What is the difference between the following two questions?

  1. "Now I will stop check {somethings}."

  2. "I will stop check {somethings} now."

I don't know the correct position of the word "now".

  • I meaning "to stop check something"@Jasper
    – illiterate
    Mar 29, 2019 at 8:01

2 Answers 2


I am not sure if the sentences sound right to native speakers, but I would change them to

Now, I will stop checking it.

I will stop checking it now.

Regarding the position of now: both are absolutely fine and, I believe, are equally used. To me, the former slightly emphasizes the time period (I also put a comma there).


Your sentence structure is wrong. These will be as below:

Now I will stop checking facebook statuses.


I will stop checking facebook statuses now.

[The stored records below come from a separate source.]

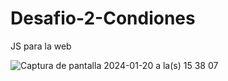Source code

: # Desafio-2-Condiones
JS para la web

![Captura de pantalla 2024-01-20 a la(s) 15 38 07](https://github.com/niconstvc/Desafio-2-Condiones/assets/120123429/ab5551c8-ab17-44cc-888e-5a38c4eb95a7)
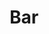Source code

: ---
# This topic lives at
# https://digital.gov/topics/bar

# Topic Title
title: "Bar"

# description — keep it short and clear
summary: ""

# Weight
weight: 1

# For more information on managing topics,
# see https://github.com/GSA/digitalgov.gov/wiki/topics
---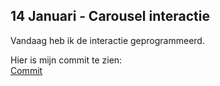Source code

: ## 14 Januari ‐ Carousel interactie

Vandaag heb ik de interactie geprogrammeerd.

Hier is mijn commit te zien:  
[Commit](https://github.com/DivaniNL/just/commit/0eb3633281e87f8dacc5504f580c6892c31ea2ba)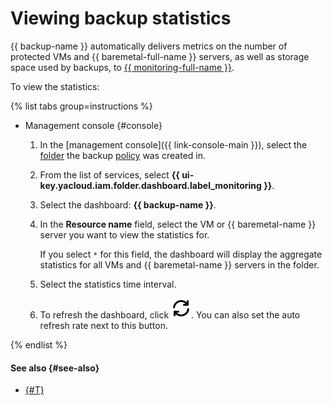 # Viewing backup statistics

{{ backup-name }} automatically delivers metrics on the number of protected VMs and {{ baremetal-full-name }} servers, as well as storage space used by backups, to [{{ monitoring-full-name }}](../../monitoring/).

To view the statistics:

{% list tabs group=instructions %}

- Management console {#console}

  1. In the [management console]({{ link-console-main }}), select the [folder](../../resource-manager/concepts/resources-hierarchy.md#folder) the backup [policy](../concepts/policy.md) was created in.
  1. From the list of services, select **{{ ui-key.yacloud.iam.folder.dashboard.label_monitoring }}**.
  1. Select the dashboard: **{{ backup-name }}**.
  1. In the **Resource name** field, select the VM or {{ baremetal-name }} server you want to view the statistics for.

     If you select `*` for this field, the dashboard will display the aggregate statistics for all VMs and {{ baremetal-name }} servers in the folder.

  1. Select the statistics time interval.
  1. To refresh the dashboard, click ![](../../_assets/console-icons/arrows-rotate-right.svg). You can also set the auto refresh rate next to this button.

{% endlist %}

#### See also {#see-also}

* [{#T}](../metrics.md)
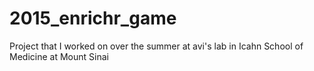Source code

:# 2015_enrichr_game
Project that I worked on over the summer at avi's lab
in Icahn School of Medicine at Mount Sinai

Check the grammar basic below:

Verbs followed by ‘ing’ or by ‘to + infinitive’ (2) When one verb is followed by another, the second verb can either be an infinitive or an –ing form. Some verbs can be followed by either an infinitive, or an –ing form but with a change in meaning. These are some of the most common ones.


I like watching old films on TV. With an ‘ing’ form, ‘like’ means ‘enjoy’

I like to wash up as soon as I finish eating. I might not enjoy washing up but I think it’s the right thing to do.

Remember that ‘would like’ can only be followed by an infinitive.

I’d like to go to Japan next year if possible.-



I’m trying to learn Japanese but it’s very difficult. Try + to + infinitive means that something is difficult and you make an attempt to do it.

Have you tried using butter instead of oil? Try + ‘ing’ means make an experiment. It’s not difficult – it might work, it might not.


Stop + ‘ing’ tells us what has stopped. in this example, buying a newspaper.

I’ve stopped buying a newspaper every day to try to save money. Stop + to + infinitive tells us why something stopped. In this example, the reason that the bus stopped was to pick up the children.

The bus stopped to pick up the children.


remember /forget

Don’t forget to post that letter to me. Did you remember to post that letter for me? Remember/forget + to + infinitive means that you remember something you have to do – a duty or a chore.

I’ll always remember meeting you for the first time. I’ll never forget meeting you for the first time. Remember/forget + ‘ing’ form means to remember something you did in the past – an event or an activity.